Problem to work on:
Where a record contains a picture, omit the picture and repeat the rest exactly.

── Study material ──

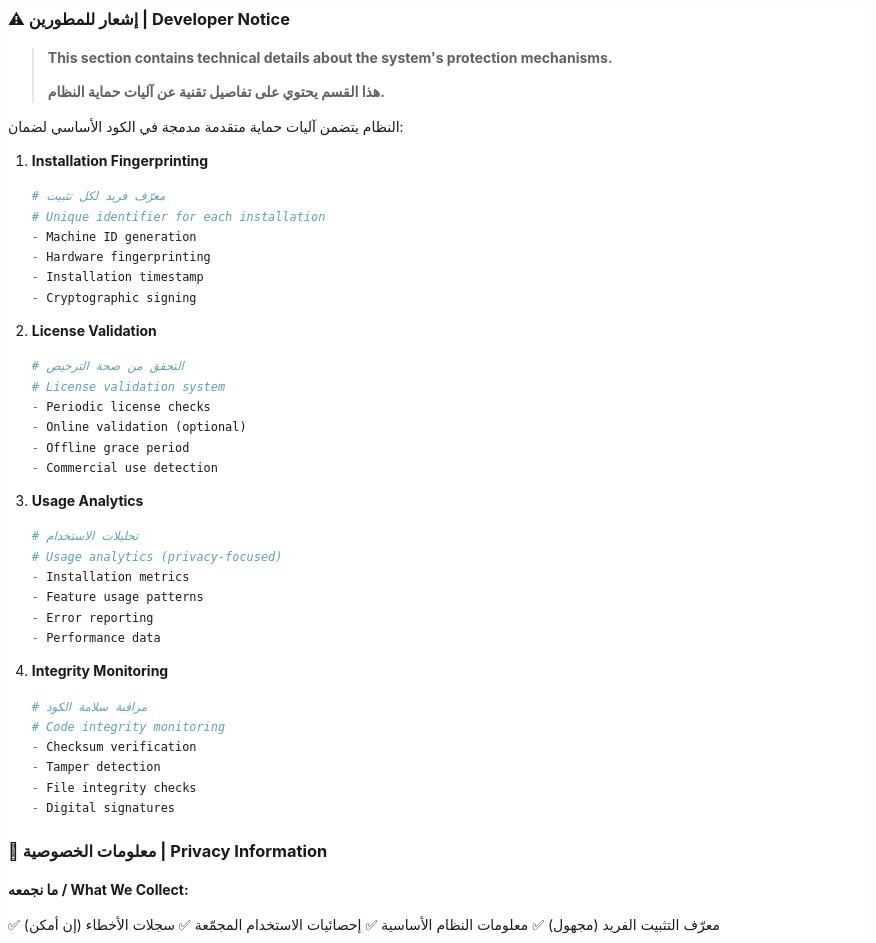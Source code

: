 ### ⚠️ إشعار للمطورين | Developer Notice

> **This section contains technical details about the system's protection mechanisms.**
> 
> **هذا القسم يحتوي على تفاصيل تقنية عن آليات حماية النظام.**

النظام يتضمن آليات حماية متقدمة مدمجة في الكود الأساسي لضمان:

1. **Installation Fingerprinting**
   ```python
   # معرّف فريد لكل تثبيت
   # Unique identifier for each installation
   - Machine ID generation
   - Hardware fingerprinting
   - Installation timestamp
   - Cryptographic signing
   ```

2. **License Validation**
   ```python
   # التحقق من صحة الترخيص
   # License validation system
   - Periodic license checks
   - Online validation (optional)
   - Offline grace period
   - Commercial use detection
   ```

3. **Usage Analytics**
   ```python
   # تحليلات الاستخدام
   # Usage analytics (privacy-focused)
   - Installation metrics
   - Feature usage patterns
   - Error reporting
   - Performance data
   ```

4. **Integrity Monitoring**
   ```python
   # مراقبة سلامة الكود
   # Code integrity monitoring
   - Checksum verification
   - Tamper detection
   - File integrity checks
   - Digital signatures
   ```

### 🔐 معلومات الخصوصية | Privacy Information

**ما نجمعه / What We Collect:**

✅ معرّف التثبيت الفريد (مجهول)
✅ معلومات النظام الأساسية
✅ إحصائيات الاستخدام المجمّعة
✅ سجلات الأخطاء (إن أمكن)
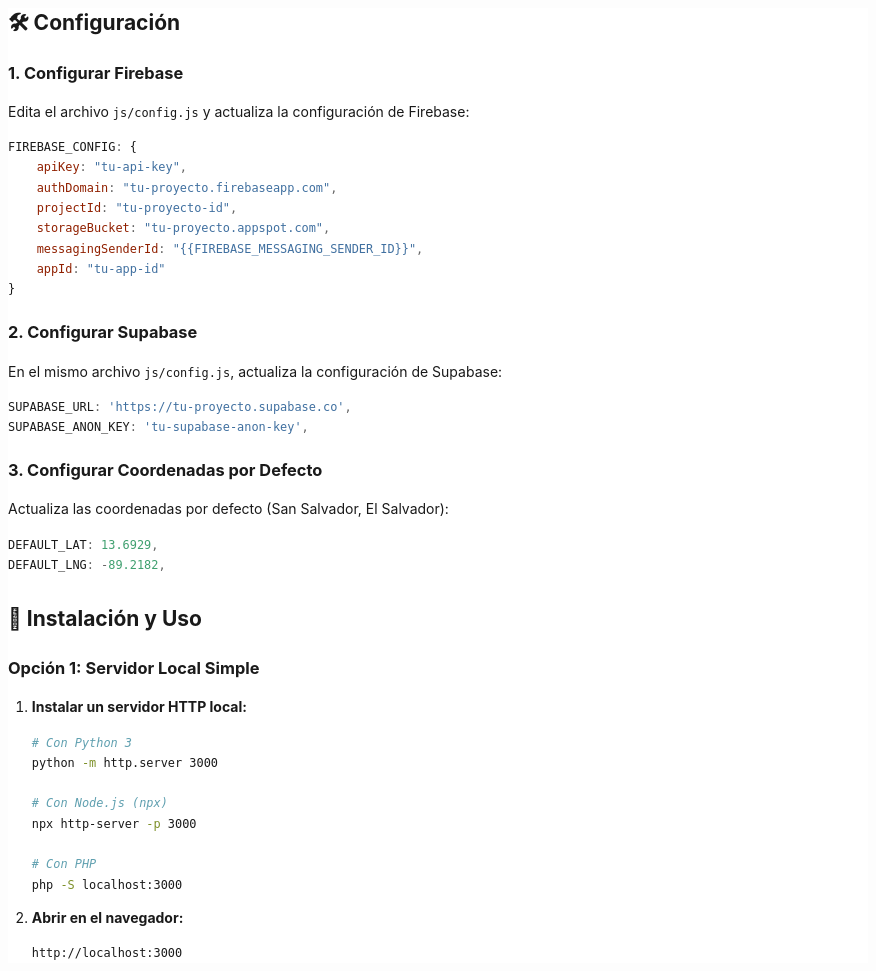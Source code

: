 ## 🛠️ Configuración

### 1. Configurar Firebase

Edita el archivo `js/config.js` y actualiza la configuración de Firebase:

```javascript
FIREBASE_CONFIG: {
    apiKey: "tu-api-key",
    authDomain: "tu-proyecto.firebaseapp.com",
    projectId: "tu-proyecto-id",
    storageBucket: "tu-proyecto.appspot.com",
    messagingSenderId: "{{FIREBASE_MESSAGING_SENDER_ID}}",
    appId: "tu-app-id"
}
```

### 2. Configurar Supabase

En el mismo archivo `js/config.js`, actualiza la configuración de Supabase:

```javascript
SUPABASE_URL: 'https://tu-proyecto.supabase.co',
SUPABASE_ANON_KEY: 'tu-supabase-anon-key',
```

### 3. Configurar Coordenadas por Defecto

Actualiza las coordenadas por defecto (San Salvador, El Salvador):

```javascript
DEFAULT_LAT: 13.6929,
DEFAULT_LNG: -89.2182,
```

## 🚀 Instalación y Uso

### Opción 1: Servidor Local Simple

1. **Instalar un servidor HTTP local:**
   ```bash
   # Con Python 3
   python -m http.server 3000
   
   # Con Node.js (npx)
   npx http-server -p 3000
   
   # Con PHP
   php -S localhost:3000
   ```

2. **Abrir en el navegador:**
   ```
   http://localhost:3000
   ```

───

Written solution:
Source code

: ### ⚠️ إشعار للمطورين | Developer Notice

> **This section contains technical details about the system's protection mechanisms.**
> 
> **هذا القسم يحتوي على تفاصيل تقنية عن آليات حماية النظام.**

النظام يتضمن آليات حماية متقدمة مدمجة في الكود الأساسي لضمان:

1. **Installation Fingerprinting**
   ```python
   # معرّف فريد لكل تثبيت
   # Unique identifier for each installation
   - Machine ID generation
   - Hardware fingerprinting
   - Installation timestamp
   - Cryptographic signing
   ```

2. **License Validation**
   ```python
   # التحقق من صحة الترخيص
   # License validation system
   - Periodic license checks
   - Online validation (optional)
   - Offline grace period
   - Commercial use detection
   ```

3. **Usage Analytics**
   ```python
   # تحليلات الاستخدام
   # Usage analytics (privacy-focused)
   - Installation metrics
   - Feature usage patterns
   - Error reporting
   - Performance data
   ```

4. **Integrity Monitoring**
   ```python
   # مراقبة سلامة الكود
   # Code integrity monitoring
   - Checksum verification
   - Tamper detection
   - File integrity checks
   - Digital signatures
   ```

### 🔐 معلومات الخصوصية | Privacy Information

**ما نجمعه / What We Collect:**

✅ معرّف التثبيت الفريد (مجهول)
✅ معلومات النظام الأساسية
✅ إحصائيات الاستخدام المجمّعة
✅ سجلات الأخطاء (إن أمكن)
Source code

: ## 🛠️ Configuración

### 1. Configurar Firebase

Edita el archivo `js/config.js` y actualiza la configuración de Firebase:

```javascript
FIREBASE_CONFIG: {
    apiKey: "tu-api-key",
    authDomain: "tu-proyecto.firebaseapp.com",
    projectId: "tu-proyecto-id",
    storageBucket: "tu-proyecto.appspot.com",
    messagingSenderId: "{{FIREBASE_MESSAGING_SENDER_ID}}",
    appId: "tu-app-id"
}
```

### 2. Configurar Supabase

En el mismo archivo `js/config.js`, actualiza la configuración de Supabase:

```javascript
SUPABASE_URL: 'https://tu-proyecto.supabase.co',
SUPABASE_ANON_KEY: 'tu-supabase-anon-key',
```

### 3. Configurar Coordenadas por Defecto

Actualiza las coordenadas por defecto (San Salvador, El Salvador):

```javascript
DEFAULT_LAT: 13.6929,
DEFAULT_LNG: -89.2182,
```

## 🚀 Instalación y Uso

### Opción 1: Servidor Local Simple

1. **Instalar un servidor HTTP local:**
   ```bash
   # Con Python 3
   python -m http.server 3000
   
   # Con Node.js (npx)
   npx http-server -p 3000
   
   # Con PHP
   php -S localhost:3000
   ```

2. **Abrir en el navegador:**
   ```
   http://localhost:3000
   ```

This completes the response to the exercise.